■ WHAT YOU HAVE TO DO: Retyping the entire listing exactly is the task.

■ DATA EXTRACT:
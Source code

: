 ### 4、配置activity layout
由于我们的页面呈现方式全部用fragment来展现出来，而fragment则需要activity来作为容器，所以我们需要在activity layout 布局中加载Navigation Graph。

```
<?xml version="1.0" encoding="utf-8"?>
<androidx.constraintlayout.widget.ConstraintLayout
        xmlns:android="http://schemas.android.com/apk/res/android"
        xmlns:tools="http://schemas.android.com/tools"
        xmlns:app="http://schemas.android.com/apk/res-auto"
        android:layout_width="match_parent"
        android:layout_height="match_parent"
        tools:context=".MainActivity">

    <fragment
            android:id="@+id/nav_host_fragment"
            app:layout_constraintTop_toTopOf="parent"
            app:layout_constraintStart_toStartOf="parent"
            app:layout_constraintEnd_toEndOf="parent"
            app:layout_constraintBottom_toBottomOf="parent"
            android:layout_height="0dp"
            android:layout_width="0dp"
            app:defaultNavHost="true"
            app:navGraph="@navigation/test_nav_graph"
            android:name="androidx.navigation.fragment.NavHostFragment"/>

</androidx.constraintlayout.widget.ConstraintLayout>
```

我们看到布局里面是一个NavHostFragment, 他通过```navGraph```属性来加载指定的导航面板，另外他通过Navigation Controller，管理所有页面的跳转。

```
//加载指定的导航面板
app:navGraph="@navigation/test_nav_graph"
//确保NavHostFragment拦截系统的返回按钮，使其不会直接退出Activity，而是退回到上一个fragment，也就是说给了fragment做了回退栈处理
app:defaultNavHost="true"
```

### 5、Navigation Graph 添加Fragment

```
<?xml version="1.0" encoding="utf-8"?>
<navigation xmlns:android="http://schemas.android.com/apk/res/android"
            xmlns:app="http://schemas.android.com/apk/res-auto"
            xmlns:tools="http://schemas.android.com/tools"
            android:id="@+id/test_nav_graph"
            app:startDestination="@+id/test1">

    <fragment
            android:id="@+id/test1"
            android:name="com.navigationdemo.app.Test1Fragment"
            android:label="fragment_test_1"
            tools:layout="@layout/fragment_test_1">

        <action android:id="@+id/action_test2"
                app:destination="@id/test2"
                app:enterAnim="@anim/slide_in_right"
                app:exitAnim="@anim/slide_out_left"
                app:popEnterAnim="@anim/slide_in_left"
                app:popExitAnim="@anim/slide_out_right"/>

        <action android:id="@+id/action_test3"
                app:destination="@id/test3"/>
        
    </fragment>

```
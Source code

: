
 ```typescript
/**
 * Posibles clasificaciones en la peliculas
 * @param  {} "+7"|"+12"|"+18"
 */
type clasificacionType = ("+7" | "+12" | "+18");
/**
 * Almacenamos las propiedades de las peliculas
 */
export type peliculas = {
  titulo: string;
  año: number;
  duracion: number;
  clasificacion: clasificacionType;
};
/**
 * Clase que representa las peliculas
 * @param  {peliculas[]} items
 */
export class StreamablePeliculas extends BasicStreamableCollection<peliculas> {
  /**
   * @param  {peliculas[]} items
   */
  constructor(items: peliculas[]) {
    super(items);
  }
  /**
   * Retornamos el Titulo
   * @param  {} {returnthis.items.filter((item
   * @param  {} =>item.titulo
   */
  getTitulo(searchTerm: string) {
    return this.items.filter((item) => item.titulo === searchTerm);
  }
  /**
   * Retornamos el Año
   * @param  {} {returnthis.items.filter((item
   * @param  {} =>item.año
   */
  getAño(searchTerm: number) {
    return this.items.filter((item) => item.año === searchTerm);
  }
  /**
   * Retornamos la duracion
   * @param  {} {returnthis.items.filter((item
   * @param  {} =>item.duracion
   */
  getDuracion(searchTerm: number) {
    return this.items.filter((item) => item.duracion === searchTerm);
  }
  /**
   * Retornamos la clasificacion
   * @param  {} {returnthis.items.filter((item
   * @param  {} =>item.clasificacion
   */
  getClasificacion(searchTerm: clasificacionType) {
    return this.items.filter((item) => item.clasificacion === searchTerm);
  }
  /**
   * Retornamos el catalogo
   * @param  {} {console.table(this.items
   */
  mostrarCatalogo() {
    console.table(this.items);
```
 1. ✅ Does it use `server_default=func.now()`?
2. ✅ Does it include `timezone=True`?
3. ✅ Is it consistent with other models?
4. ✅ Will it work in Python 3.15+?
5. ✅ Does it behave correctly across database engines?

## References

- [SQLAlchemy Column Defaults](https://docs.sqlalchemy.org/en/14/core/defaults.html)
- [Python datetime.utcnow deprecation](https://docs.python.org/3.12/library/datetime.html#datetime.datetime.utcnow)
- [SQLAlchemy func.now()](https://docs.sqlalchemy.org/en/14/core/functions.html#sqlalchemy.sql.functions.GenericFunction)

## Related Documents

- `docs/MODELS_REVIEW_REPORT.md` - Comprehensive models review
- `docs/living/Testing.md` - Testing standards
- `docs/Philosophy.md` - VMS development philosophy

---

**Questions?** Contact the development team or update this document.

■ RESPONSE:
Source code

: ### 4、配置activity layout
由于我们的页面呈现方式全部用fragment来展现出来，而fragment则需要activity来作为容器，所以我们需要在activity layout 布局中加载Navigation Graph。

```
<?xml version="1.0" encoding="utf-8"?>
<androidx.constraintlayout.widget.ConstraintLayout
        xmlns:android="http://schemas.android.com/apk/res/android"
        xmlns:tools="http://schemas.android.com/tools"
        xmlns:app="http://schemas.android.com/apk/res-auto"
        android:layout_width="match_parent"
        android:layout_height="match_parent"
        tools:context=".MainActivity">

    <fragment
            android:id="@+id/nav_host_fragment"
            app:layout_constraintTop_toTopOf="parent"
            app:layout_constraintStart_toStartOf="parent"
            app:layout_constraintEnd_toEndOf="parent"
            app:layout_constraintBottom_toBottomOf="parent"
            android:layout_height="0dp"
            android:layout_width="0dp"
            app:defaultNavHost="true"
            app:navGraph="@navigation/test_nav_graph"
            android:name="androidx.navigation.fragment.NavHostFragment"/>

</androidx.constraintlayout.widget.ConstraintLayout>
```

我们看到布局里面是一个NavHostFragment, 他通过```navGraph```属性来加载指定的导航面板，另外他通过Navigation Controller，管理所有页面的跳转。

```
//加载指定的导航面板
app:navGraph="@navigation/test_nav_graph"
//确保NavHostFragment拦截系统的返回按钮，使其不会直接退出Activity，而是退回到上一个fragment，也就是说给了fragment做了回退栈处理
app:defaultNavHost="true"
```

### 5、Navigation Graph 添加Fragment

```
<?xml version="1.0" encoding="utf-8"?>
<navigation xmlns:android="http://schemas.android.com/apk/res/android"
            xmlns:app="http://schemas.android.com/apk/res-auto"
            xmlns:tools="http://schemas.android.com/tools"
            android:id="@+id/test_nav_graph"
            app:startDestination="@+id/test1">

    <fragment
            android:id="@+id/test1"
            android:name="com.navigationdemo.app.Test1Fragment"
            android:label="fragment_test_1"
            tools:layout="@layout/fragment_test_1">

        <action android:id="@+id/action_test2"
                app:destination="@id/test2"
                app:enterAnim="@anim/slide_in_right"
                app:exitAnim="@anim/slide_out_left"
                app:popEnterAnim="@anim/slide_in_left"
                app:popExitAnim="@anim/slide_out_right"/>

        <action android:id="@+id/action_test3"
                app:destination="@id/test3"/>
        
    </fragment>

```
Source code

:
 ```typescript
/**
 * Posibles clasificaciones en la peliculas
 * @param  {} "+7"|"+12"|"+18"
 */
type clasificacionType = ("+7" | "+12" | "+18");
/**
 * Almacenamos las propiedades de las peliculas
 */
export type peliculas = {
  titulo: string;
  año: number;
  duracion: number;
  clasificacion: clasificacionType;
};
/**
 * Clase que representa las peliculas
 * @param  {peliculas[]} items
 */
export class StreamablePeliculas extends BasicStreamableCollection<peliculas> {
  /**
   * @param  {peliculas[]} items
   */
  constructor(items: peliculas[]) {
    super(items);
  }
  /**
   * Retornamos el Titulo
   * @param  {} {returnthis.items.filter((item
   * @param  {} =>item.titulo
   */
  getTitulo(searchTerm: string) {
    return this.items.filter((item) => item.titulo === searchTerm);
  }
  /**
   * Retornamos el Año
   * @param  {} {returnthis.items.filter((item
   * @param  {} =>item.año
   */
  getAño(searchTerm: number) {
    return this.items.filter((item) => item.año === searchTerm);
  }
  /**
   * Retornamos la duracion
   * @param  {} {returnthis.items.filter((item
   * @param  {} =>item.duracion
   */
  getDuracion(searchTerm: number) {
    return this.items.filter((item) => item.duracion === searchTerm);
  }
  /**
   * Retornamos la clasificacion
   * @param  {} {returnthis.items.filter((item
   * @param  {} =>item.clasificacion
   */
  getClasificacion(searchTerm: clasificacionType) {
    return this.items.filter((item) => item.clasificacion === searchTerm);
  }
  /**
   * Retornamos el catalogo
   * @param  {} {console.table(this.items
   */
  mostrarCatalogo() {
    console.table(this.items);
```
 1. ✅ Does it use `server_default=func.now()`?
2. ✅ Does it include `timezone=True`?
3. ✅ Is it consistent with other models?
4. ✅ Will it work in Python 3.15+?
5. ✅ Does it behave correctly across database engines?

## References

- [SQLAlchemy Column Defaults](https://docs.sqlalchemy.org/en/14/core/defaults.html)
- [Python datetime.utcnow deprecation](https://docs.python.org/3.12/library/datetime.html#datetime.datetime.utcnow)
- [SQLAlchemy func.now()](https://docs.sqlalchemy.org/en/14/core/functions.html#sqlalchemy.sql.functions.GenericFunction)

## Related Documents

- `docs/MODELS_REVIEW_REPORT.md` - Comprehensive models review
- `docs/living/Testing.md` - Testing standards
- `docs/Philosophy.md` - VMS development philosophy

---

**Questions?** Contact the development team or update this document.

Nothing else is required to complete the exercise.